2025 Pilot Grant

Alayna Shoenfelt
Natalie C. Ebner
Kylie Wright
Nichole Lighthall
Dawn Bowers

Age-Related Deception Detection Deficits in Face-to-Face Dyadic Interactions: A Mechanistic Analysis

Alayna Shoenfelt (University of Florida Psychology), Natalie C. Ebner (McKnight Brain Institute), Kylie Wright (University of Florida Psychology), Nichole Lighthall (University of Central Florida Psychology), Dawn Bowers (University of Florida Clinical and Health Psychology)

Deception detection — the ability to distinguish lies from truth — declines with age, contributing to susceptibility to fraud among older adults. Moreover, neurobiological risk for Alzheimer’s Disease and Related Dementias (ADRD) compounds deception detection deficits in aging. Mechanisms underlying these deficits, however, are not well understood, especially in face-to-face interactions. Deciding whether someone is deceptive requires continuous evaluation of choice-relevant social signals, which involve inferring intentions via theory of mind (ToM), and leads to value calculations for decision options. This project investigates the impact of two such dynamic social signals in age- and ADRD-related deception detection deficits: eye contact and physiological synchrony. Eye contact is a dyadic process important for inferring intentions; physiological synchrony, which is the temporal syncing of individuals’ physiological states (via pupil dilation), plays a role in cooperation and may heighten susceptibility to deception. This study will recruit 30 young and 30 older dyads to undergo novel dual eye-tracking during a deception task, CheatCheat is a face-to-face, poker-style game that, in a more ecologically-valid fashion, captures dynamic deception detection processes within dyads. We hypothesize that age-related deception detection deficits will be mediated by less dyadic eye contact and greater physiological synchrony; we also expect that greater age, higher ADRD neurobiological risk, and lower ToM ability contribute to poorer deception detection in a dyad. Results will advance mechanistic understanding of deception detection deficits in aging/ADRD; and probe eye contact and physiological synchrony as intervention targets towards reducing exploitation risk among older adults. 

James Wyngaarden
David V. Smith
Bart Krekelberg
Tania Giovannetti

Modulating reward-based Learning in Older Adults using Transcranial Electrical Stimulation

James Wyngaarden (Temple University), David V. Smith (Temple University), Bart Krekelberg (Rutgers University), Tania Giovannetti (Temple University)
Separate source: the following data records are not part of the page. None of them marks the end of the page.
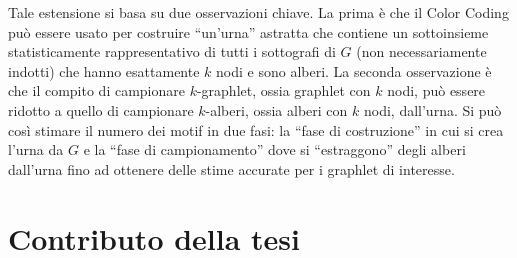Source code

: Tale estensione si basa su due osservazioni chiave.
La prima \`e che il Color Coding pu\`o essere usato per costruire ``un'urna'' astratta che contiene un sottoinsieme statisticamente rappresentativo di tutti i sottografi di $G$ (non necessariamente indotti) che hanno esattamente $ k $ nodi e sono alberi.
La seconda osservazione \`e che il compito di campionare $ k $-graphlet, ossia graphlet con $ k $ nodi, pu\`o essere ridotto a quello di campionare $ k $-alberi, ossia alberi con $ k $ nodi, dall'urna.
Si pu\`o cos\`i stimare il numero dei motif in due fasi: la ``fase di costruzione'' in cui si crea l'urna da $G$ e la ``fase di campionamento'' dove si ``estraggono'' degli alberi dall'urna fino ad ottenere delle stime accurate per i graphlet di interesse.

\section{Contributo della tesi}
Age-related declines in reward-based learning impair critical real-world decisions in older adults, including medication adherence and financial planning, with heightened vulnerability in those at risk for Alzheimer’s disease and related dementias (AD/ADRD). These deficits stem from altered corticostriatal circuits, yet the potential of neuromodulation techniques like transcranial direct current stimulation (tDCS) and transcranial alternating current stimulation (tACS) to restore adaptive decision-making in aging populations remains largely unexplored. Building on pilot data demonstrating that anodal/cathodal tDCS and theta-tACS modulate reward learning strategies in young adults, this project investigates whether neuromodulation can normalize exploration deficits characteristic of aging. We will recruit 25 older adults (55-80 years) from an existing longitudinal cohort with structural MRI data at two timepoints (~2 years apart) to perform a Two-Armed Bandit task under four stimulation conditions: anodal tDCS, cathodal tDCS, theta-tACS (6 Hz), and sham. Computational modeling using Win-Stay-Lose-Shift and Rescorla-Wagner frameworks will quantify learning strategies, with individualized electric field modeling accounting for age-related prefrontal structural variability. We hypothesize that cathodal tDCS and theta-tACS will reduce maladaptive exploitation tendencies (excessive staying after wins) and enhance adaptive exploration in older adults. Critically, we predict that preserved prefrontal cortex structure and slower longitudinal thinning rates will enhance neuromodulation efficacy, particularly in AD/ADRD at-risk individuals. This work integrates neuroscience, computational modeling, and gerontology to address how aging and neurodegeneration affect neuromodulation responsiveness—a critical gap for developing personalized interventions. Findings will establish mechanistic foundations for targeted neuromodulation protocols to improve health-relevant decision-making in aging populations and inform future clinical applications for AD/ADRD-related cognitive decline.